A long time will pass before we forget the unintentionally ironic signs held up a few years ago during health care reform protests that read, “Keep Government out of Medicare.” The signs would have been humorous if they didn’t betray a deep disconnect between public services we all rely on and the tax system that makes them possible. And in truth, that disconnect is what makes talking taxes a tough sell at times. But we persist.
As highlighted in other blog posts, 2014 yielded state tax fairness victories and some setbacks. Federal tax policy, unfortunately, continues to be an uphill battle as we face well-heeled lobbyists who are just as invested in reducing taxes for the wealthy and corporations as we are in pursuing fair tax policies that raise enough revenue to meet the nation’s critical priorities.
Supply Side Theory Debunked
Real-live experiments and expert analyses have repeatedly debunked supply side theories, including a May analysis by ITEP. Our targeted work in states helped beat back harmful tax proposals, including producing analyses of various state tax cut proposals that would disproportionately benefit businesses and the wealthy. In Tennessee, for example, a Grover Norquist/Koch brothers-backed effort to abolish the Hall tax, a state tax on capital gains and dividends, fortunately failed. The proposal would have been a boon to the state’s richest residents while starving local governments of resources necessary for essential public services, not to mention it would have made Tennessee’s tax system more regressive than it already is.

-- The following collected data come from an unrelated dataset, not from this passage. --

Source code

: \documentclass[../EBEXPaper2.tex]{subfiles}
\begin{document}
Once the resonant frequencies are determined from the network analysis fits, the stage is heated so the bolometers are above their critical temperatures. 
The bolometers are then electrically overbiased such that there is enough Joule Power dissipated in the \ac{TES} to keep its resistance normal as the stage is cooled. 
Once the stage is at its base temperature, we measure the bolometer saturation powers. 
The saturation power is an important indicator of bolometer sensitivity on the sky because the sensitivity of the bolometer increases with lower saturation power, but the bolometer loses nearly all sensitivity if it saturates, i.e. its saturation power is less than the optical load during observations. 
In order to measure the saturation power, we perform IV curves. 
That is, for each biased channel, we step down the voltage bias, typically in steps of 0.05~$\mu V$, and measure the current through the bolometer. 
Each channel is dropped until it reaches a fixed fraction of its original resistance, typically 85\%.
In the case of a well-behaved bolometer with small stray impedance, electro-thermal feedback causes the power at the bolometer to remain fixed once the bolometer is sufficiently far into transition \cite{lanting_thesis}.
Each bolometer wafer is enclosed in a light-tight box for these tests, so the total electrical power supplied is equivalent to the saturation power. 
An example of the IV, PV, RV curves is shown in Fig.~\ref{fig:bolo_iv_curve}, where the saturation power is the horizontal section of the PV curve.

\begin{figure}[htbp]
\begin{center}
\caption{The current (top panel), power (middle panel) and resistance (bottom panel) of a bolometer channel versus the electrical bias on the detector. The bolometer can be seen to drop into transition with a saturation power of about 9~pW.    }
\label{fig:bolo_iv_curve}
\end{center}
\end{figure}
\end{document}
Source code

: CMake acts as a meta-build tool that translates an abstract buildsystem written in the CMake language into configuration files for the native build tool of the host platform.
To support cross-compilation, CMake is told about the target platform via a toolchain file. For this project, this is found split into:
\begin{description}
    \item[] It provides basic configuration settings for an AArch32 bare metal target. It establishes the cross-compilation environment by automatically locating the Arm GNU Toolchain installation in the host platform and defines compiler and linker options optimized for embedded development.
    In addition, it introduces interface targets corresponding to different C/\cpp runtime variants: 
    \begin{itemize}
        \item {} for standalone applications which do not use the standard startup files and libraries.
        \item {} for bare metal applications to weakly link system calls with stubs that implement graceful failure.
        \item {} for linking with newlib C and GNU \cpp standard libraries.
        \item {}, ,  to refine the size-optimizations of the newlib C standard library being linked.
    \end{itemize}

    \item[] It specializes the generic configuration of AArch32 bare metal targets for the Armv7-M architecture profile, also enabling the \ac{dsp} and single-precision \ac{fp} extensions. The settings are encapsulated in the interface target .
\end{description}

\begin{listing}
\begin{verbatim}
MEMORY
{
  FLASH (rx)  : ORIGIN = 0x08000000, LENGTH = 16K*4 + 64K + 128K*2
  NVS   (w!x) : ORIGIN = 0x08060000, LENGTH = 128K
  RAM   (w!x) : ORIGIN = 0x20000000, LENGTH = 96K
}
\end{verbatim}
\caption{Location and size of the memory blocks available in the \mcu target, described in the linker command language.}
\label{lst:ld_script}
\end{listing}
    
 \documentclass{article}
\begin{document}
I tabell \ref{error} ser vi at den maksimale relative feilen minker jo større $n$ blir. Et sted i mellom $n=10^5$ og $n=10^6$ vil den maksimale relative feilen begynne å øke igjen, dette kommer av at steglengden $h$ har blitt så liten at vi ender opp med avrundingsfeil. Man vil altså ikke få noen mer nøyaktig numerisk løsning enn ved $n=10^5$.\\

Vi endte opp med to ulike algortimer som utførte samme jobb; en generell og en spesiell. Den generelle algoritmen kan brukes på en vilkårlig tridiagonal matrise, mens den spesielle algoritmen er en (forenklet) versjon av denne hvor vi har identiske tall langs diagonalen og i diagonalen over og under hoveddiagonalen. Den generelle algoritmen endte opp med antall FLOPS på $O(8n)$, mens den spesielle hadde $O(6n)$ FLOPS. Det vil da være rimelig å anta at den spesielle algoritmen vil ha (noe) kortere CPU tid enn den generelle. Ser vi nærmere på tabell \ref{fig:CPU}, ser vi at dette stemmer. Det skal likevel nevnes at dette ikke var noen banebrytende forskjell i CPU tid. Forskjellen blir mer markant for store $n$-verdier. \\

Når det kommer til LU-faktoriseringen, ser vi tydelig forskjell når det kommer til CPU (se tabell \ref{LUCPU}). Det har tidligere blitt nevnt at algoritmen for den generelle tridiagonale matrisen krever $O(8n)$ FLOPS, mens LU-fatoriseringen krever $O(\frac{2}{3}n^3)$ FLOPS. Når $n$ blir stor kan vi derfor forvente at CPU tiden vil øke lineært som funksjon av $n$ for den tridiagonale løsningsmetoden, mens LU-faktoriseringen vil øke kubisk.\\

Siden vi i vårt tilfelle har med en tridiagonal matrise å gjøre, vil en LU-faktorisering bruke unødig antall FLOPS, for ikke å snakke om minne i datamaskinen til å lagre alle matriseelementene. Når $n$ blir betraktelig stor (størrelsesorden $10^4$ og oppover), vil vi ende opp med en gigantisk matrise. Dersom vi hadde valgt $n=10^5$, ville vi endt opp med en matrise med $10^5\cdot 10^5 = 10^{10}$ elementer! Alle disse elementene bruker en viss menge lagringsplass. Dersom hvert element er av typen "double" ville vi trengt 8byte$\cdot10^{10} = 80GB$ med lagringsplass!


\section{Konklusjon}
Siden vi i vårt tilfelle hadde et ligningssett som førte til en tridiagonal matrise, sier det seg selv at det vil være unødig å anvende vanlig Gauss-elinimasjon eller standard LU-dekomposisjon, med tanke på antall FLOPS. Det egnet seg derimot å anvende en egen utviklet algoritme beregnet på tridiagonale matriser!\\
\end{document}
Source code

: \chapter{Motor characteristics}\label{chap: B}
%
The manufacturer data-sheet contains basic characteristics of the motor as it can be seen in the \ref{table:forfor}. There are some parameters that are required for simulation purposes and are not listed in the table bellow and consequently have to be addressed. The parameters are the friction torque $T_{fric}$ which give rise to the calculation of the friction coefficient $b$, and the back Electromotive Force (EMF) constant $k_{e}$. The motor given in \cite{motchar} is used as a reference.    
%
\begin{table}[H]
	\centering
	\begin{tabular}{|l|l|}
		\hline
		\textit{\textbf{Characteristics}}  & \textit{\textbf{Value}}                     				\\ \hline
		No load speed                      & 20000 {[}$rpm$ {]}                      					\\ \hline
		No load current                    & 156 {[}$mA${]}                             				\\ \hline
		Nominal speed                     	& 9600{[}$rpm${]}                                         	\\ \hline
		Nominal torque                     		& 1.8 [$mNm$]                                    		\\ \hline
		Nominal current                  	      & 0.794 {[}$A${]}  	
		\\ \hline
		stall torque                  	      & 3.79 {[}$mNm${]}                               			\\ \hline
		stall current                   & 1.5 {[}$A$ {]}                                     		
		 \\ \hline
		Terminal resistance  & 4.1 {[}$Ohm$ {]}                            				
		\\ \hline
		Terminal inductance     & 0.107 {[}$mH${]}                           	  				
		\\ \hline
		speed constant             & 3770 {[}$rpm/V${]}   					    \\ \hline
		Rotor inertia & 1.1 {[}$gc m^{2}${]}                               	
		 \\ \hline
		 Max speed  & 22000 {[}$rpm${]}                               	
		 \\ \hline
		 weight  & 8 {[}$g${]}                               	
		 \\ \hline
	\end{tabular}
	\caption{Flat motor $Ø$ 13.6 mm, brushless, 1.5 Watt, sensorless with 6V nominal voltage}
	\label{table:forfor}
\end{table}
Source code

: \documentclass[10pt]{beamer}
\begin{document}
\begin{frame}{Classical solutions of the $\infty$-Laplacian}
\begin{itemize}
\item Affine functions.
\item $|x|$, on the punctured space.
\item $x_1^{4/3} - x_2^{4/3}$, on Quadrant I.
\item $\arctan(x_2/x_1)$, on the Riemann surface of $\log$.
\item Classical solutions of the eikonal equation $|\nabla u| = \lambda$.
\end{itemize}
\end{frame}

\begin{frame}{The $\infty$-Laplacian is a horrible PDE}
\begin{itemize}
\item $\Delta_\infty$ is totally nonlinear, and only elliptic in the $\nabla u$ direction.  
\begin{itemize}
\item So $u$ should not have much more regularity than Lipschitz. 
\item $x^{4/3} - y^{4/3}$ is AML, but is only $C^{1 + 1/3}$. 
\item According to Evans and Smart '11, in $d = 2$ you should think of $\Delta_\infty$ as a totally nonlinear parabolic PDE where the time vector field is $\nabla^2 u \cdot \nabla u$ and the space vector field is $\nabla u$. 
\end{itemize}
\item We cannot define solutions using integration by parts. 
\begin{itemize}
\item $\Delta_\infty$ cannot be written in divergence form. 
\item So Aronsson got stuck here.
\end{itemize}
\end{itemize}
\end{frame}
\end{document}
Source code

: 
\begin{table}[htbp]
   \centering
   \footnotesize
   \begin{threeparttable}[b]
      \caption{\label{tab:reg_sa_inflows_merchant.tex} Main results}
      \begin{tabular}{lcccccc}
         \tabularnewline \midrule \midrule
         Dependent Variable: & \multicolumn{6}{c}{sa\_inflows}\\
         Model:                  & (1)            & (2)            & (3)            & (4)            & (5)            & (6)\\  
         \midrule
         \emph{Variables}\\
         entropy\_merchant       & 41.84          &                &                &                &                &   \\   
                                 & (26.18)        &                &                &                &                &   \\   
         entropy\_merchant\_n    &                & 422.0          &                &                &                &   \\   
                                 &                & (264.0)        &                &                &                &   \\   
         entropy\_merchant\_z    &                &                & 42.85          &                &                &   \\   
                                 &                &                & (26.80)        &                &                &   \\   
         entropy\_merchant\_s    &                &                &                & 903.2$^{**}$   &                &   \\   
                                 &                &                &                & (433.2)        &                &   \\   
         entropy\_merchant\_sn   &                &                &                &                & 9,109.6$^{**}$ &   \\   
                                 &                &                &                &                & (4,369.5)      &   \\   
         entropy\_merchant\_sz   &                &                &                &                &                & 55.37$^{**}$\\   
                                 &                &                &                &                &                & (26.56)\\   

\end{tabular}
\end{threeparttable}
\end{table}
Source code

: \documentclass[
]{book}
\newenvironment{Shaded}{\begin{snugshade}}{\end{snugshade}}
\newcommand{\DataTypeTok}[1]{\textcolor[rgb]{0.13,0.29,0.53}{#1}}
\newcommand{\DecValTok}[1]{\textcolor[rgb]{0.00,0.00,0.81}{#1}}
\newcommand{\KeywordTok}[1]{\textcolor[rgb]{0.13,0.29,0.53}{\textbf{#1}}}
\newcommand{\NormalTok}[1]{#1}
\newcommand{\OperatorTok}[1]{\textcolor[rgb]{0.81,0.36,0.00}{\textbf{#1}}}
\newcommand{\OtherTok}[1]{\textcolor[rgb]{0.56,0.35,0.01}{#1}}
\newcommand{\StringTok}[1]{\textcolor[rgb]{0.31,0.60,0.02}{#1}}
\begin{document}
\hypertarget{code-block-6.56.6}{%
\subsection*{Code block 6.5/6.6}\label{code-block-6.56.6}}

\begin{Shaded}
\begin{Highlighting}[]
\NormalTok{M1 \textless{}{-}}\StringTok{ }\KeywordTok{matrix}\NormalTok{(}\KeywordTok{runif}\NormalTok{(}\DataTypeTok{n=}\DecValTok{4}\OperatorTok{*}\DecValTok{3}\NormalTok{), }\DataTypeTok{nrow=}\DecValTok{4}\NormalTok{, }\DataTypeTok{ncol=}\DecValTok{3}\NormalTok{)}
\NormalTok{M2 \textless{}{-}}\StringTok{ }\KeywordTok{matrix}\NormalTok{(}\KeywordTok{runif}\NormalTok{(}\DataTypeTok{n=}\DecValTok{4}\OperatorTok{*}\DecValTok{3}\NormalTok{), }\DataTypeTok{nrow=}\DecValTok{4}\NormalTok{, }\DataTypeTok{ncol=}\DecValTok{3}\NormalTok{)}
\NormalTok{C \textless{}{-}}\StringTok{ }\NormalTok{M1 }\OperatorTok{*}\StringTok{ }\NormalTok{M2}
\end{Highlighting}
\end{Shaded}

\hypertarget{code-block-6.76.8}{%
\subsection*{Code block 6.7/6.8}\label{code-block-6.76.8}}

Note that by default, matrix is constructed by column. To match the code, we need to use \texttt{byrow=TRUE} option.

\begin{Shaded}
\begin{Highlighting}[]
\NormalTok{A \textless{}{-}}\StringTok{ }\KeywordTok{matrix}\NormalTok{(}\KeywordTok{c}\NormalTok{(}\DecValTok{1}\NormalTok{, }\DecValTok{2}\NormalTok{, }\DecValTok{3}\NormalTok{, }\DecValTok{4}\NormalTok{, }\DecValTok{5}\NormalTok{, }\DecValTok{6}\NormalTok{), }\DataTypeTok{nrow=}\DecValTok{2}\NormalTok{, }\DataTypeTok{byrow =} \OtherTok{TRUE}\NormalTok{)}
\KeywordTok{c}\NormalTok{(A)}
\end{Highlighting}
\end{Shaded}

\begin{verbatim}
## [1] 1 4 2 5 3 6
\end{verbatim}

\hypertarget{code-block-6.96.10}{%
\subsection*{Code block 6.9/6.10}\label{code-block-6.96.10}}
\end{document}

We were among the first to raise the alarm in 2012 (and continued to do so through 2014) with analyses highlighting the negative short- and long-term implications of drastic tax cuts Kansas Gov. Sam Brownback’s showered on the wealthy and business. It remains important to keep up the drumbeat about the negative effects of top-heavy tax cuts since this trend is not unique to prairie and southern states. Ohio, Missouri, North Carolina and Wisconsin, to name a few, are all states that explored lopsided tax cuts in 2014.
The Gas Tax Needs Reform
The notion that there’s only an upside to tax cuts and no long-term implications (failure to raise enough revenue to fund critical priorities) makes a bitter pill for some to swallow when our analyses conclude that certain taxes should be raised. The federal gas tax, currently 18.3 cents a gallon, has remained at the same level since 1993, the first year of the Clinton Administration. And many states also have outdated gas taxes. The tax is a critical source of funding for our nation’s transportation system, yet the tax is fundamentally flawed.
Corporate Tax Dodging
Our corporate tax is also deeply flawed because it allows profitable corporations to get away with paying little or no tax, depriving the nation of revenue necessary to adequately fund programs and services. The $2 trillion that corporations are stashing offshore, avoiding about $550 billion in taxes, is cause enough to call for closing loopholes in our tax code.
After pharmaceutical giant Pfizer and, later, major drug store chain Walgreen Co. announced plans to undergo corporate inversions, CTJ rang the alarm bells. These deals, of course, are a farce as they involve U.S.-based multinationals merging with or purchasing smaller foreign-based corporations and then filing paperwork and claiming they are no longer based in the United States. Pfizer’s deal ultimately failed and Walgreen reversed its decision in no small part due to public pressure. But other companies, including Burger King and Medtronic finalized deals.
While some members of Congress introduced legislation to stop this practice, it failed to gain any real traction. Eventually the Treasury Department announced a rule intended to prevent some inversions, but, as we noted, a rule helps but is not enough. A company’s decision to invert usually comes after a long history of tax dodging.
Even if the United States is not yet cracking down on corporate tax dodgers, foreign entities are beginning to scrutinize major corporations. The International Committee of Investigative Journalists released two major reports that highlighted how Luxembourg, one of 12 notorious tax havens, enables corporate tax dodging.
Giving Away the Store to Corporations
A piece of tax legislation that members of Congress managed to agree upon, however, was a $42 billion giveaway to corporations passed just before members adjourned. The bill mostly benefits business but includes some token giveaways to middle-class people that allow lawmakers to put the patina of middle-class tax breaks on it. The bill began as an $85 billion measure, then a $450 billion measure until it took its final form. Unfortunately, we’ll get to see this play out all over again in 2015 since the bill was largely retroactive and expires Dec. 31, 2014.
The Way Forward
The decisions that federal and state lawmakers make regarding taxes deserve scrutiny, particularly in this era of widening income inequality. The rising tide of public anger over corporate tax dodging and the abject failure of supply side experiments in states like Kansas lead us to hope that our continued fight for tax justice will lead to fairer tax policies in 2015 and beyond.